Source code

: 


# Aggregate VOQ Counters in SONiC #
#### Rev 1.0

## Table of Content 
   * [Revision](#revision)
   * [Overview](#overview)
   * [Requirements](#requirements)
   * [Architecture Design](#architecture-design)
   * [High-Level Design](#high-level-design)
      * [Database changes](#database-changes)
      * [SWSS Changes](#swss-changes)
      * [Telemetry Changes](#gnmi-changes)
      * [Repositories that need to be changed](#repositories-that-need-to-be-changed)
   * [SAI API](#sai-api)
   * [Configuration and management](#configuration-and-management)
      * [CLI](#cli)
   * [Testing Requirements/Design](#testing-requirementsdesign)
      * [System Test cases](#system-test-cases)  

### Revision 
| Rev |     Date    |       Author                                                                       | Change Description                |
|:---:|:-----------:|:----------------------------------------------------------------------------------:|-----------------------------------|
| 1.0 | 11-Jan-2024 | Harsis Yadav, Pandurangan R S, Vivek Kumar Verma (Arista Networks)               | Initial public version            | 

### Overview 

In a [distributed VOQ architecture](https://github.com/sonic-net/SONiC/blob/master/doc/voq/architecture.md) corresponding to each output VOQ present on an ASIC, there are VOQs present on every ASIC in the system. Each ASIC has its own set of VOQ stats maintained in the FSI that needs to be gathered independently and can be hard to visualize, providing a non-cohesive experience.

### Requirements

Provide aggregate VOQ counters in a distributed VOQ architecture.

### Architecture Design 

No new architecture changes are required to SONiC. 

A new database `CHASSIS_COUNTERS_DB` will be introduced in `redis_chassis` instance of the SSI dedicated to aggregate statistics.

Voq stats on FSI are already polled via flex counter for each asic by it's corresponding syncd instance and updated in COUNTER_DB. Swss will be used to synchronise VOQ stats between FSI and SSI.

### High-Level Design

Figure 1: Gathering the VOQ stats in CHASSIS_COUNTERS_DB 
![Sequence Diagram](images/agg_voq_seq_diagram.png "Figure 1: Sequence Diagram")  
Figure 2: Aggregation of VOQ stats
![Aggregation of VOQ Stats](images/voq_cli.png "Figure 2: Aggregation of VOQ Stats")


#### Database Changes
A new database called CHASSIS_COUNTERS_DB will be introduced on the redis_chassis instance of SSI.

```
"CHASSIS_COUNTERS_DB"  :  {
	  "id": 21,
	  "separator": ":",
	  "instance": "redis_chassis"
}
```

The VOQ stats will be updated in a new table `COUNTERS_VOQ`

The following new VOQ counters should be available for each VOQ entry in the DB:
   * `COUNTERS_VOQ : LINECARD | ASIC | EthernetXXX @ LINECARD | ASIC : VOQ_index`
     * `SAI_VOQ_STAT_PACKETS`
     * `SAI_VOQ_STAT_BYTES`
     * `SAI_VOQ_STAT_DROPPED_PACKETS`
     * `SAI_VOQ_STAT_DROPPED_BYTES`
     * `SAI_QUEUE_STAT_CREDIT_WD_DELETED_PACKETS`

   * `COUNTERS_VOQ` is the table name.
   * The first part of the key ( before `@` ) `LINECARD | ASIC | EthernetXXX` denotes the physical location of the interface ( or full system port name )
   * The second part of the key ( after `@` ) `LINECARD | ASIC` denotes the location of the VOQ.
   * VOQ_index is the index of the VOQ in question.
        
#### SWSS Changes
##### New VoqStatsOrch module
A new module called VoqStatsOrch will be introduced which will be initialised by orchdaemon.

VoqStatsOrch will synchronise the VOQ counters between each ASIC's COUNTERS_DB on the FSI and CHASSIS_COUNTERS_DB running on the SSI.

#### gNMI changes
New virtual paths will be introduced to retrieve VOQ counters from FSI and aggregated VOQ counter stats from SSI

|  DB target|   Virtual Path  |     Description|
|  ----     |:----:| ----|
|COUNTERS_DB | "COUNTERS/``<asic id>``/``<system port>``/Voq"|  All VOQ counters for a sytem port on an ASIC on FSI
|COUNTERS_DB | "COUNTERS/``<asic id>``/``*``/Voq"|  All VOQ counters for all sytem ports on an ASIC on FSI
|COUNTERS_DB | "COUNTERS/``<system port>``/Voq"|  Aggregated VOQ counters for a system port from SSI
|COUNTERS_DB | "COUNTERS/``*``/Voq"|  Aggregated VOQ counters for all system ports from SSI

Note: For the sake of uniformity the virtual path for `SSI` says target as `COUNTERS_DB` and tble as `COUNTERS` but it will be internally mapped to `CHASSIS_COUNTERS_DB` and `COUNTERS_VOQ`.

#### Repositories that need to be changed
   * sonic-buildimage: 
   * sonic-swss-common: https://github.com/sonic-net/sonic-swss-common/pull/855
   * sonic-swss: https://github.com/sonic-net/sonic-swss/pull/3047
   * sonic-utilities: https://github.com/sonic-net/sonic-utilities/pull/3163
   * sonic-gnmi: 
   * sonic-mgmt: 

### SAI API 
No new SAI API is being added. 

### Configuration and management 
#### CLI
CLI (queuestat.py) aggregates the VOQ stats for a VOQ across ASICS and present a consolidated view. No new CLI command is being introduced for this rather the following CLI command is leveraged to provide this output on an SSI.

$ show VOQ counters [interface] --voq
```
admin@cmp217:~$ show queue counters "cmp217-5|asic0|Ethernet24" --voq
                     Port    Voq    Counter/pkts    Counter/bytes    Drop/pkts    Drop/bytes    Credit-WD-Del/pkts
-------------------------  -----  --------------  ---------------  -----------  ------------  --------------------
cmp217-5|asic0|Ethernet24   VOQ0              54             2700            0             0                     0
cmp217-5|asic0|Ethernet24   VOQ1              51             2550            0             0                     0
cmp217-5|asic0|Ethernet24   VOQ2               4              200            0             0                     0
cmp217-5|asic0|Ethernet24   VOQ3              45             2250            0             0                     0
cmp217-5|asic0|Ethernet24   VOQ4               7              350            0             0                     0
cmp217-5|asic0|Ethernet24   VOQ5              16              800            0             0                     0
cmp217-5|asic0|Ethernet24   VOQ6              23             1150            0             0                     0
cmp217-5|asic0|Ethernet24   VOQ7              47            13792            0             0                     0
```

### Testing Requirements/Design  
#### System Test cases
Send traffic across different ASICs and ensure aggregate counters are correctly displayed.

********************

Tally the lines in these entries that have the string "distributed" in them, then answer with the count and nothing else.

2